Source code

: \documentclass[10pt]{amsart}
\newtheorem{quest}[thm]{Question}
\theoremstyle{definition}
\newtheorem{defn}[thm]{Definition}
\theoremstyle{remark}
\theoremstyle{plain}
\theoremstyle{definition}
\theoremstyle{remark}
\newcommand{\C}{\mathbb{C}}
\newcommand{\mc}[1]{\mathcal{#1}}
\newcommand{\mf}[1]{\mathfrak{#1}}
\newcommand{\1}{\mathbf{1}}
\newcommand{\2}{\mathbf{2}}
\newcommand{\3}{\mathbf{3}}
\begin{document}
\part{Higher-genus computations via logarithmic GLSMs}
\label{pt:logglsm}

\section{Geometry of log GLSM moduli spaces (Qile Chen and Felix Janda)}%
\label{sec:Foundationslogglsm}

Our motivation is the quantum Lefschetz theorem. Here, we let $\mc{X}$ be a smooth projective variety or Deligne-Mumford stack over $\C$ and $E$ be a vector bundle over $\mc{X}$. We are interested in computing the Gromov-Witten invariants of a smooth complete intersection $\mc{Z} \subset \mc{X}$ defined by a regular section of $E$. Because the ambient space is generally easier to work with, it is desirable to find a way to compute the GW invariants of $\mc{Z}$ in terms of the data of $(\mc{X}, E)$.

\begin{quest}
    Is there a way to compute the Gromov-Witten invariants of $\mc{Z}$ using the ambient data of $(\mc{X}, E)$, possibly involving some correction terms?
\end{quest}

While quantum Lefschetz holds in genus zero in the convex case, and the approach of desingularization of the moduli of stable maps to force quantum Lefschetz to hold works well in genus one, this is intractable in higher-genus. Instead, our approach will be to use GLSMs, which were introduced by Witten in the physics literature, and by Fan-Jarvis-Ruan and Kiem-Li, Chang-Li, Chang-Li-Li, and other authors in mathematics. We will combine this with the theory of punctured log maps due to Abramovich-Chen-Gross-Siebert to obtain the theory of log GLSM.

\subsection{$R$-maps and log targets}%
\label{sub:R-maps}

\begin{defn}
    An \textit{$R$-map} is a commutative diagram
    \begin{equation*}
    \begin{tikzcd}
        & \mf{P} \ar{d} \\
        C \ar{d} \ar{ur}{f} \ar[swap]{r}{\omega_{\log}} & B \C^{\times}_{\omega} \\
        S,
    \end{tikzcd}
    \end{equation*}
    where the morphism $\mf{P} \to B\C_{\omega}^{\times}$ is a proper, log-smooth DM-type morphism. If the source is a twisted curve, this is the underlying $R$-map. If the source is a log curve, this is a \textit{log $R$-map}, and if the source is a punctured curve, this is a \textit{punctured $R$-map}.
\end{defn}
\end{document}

| Work task |
Number of lines holding "begin" in the material: state it with no other words.

| Task output |
5